What the task requires - The output should be every line below that includes the word "youtube".

Information supplied -

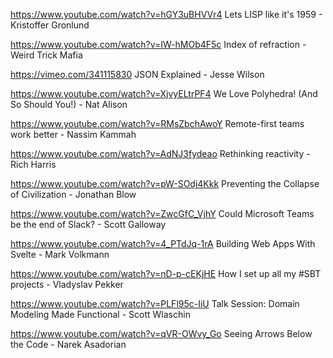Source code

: 
https://www.youtube.com/watch?v=hGY3uBHVVr4 Lets LISP like it's 1959 - Kristoffer Gronlund

https://www.youtube.com/watch?v=IW-hMOb4F5c Index of refraction - Weird Trick Mafia

https://vimeo.com/341115830 JSON Explained - Jesse Wilson 

https://www.youtube.com/watch?v=XjvyELtrPF4  We Love Polyhedra! (And So Should You!) - Nat Alison

https://www.youtube.com/watch?v=RMsZbchAwoY Remote-first teams work better - Nassim Kammah

https://www.youtube.com/watch?v=AdNJ3fydeao Rethinking reactivity - Rich Harris

https://www.youtube.com/watch?v=pW-SOdj4Kkk Preventing the Collapse of Civilization - Jonathan Blow

https://www.youtube.com/watch?v=ZwcGfC_VjhY Could Microsoft Teams be the end of Slack? - Scott Galloway

https://www.youtube.com/watch?v=4_PTdJq-1rA Building Web Apps With Svelte - Mark Volkmann

https://www.youtube.com/watch?v=nD-p-cEKjHE How I set up all my #SBT projects - Vladyslav Pekker

https://www.youtube.com/watch?v=PLFl95c-IiU Talk Session: Domain Modeling Made Functional - Scott Wlaschin 

https://www.youtube.com/watch?v=qVR-OWvy_Go Seeing Arrows Below the Code - Narek Asadorian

Answer to this exercise -
https://www.youtube.com/watch?v=hGY3uBHVVr4 Lets LISP like it's 1959 - Kristoffer Gronlund
https://www.youtube.com/watch?v=IW-hMOb4F5c Index of refraction - Weird Trick Mafia
https://www.youtube.com/watch?v=XjvyELtrPF4  We Love Polyhedra! (And So Should You!) - Nat Alison
https://www.youtube.com/watch?v=RMsZbchAwoY Remote-first teams work better - Nassim Kammah
https://www.youtube.com/watch?v=AdNJ3fydeao Rethinking reactivity - Rich Harris
https://www.youtube.com/watch?v=pW-SOdj4Kkk Preventing the Collapse of Civilization - Jonathan Blow
https://www.youtube.com/watch?v=ZwcGfC_VjhY Could Microsoft Teams be the end of Slack? - Scott Galloway
https://www.youtube.com/watch?v=4_PTdJq-1rA Building Web Apps With Svelte - Mark Volkmann
https://www.youtube.com/watch?v=nD-p-cEKjHE How I set up all my #SBT projects - Vladyslav Pekker
https://www.youtube.com/watch?v=PLFl95c-IiU Talk Session: Domain Modeling Made Functional - Scott Wlaschin 
https://www.youtube.com/watch?v=qVR-OWvy_Go Seeing Arrows Below the Code - Narek Asadorian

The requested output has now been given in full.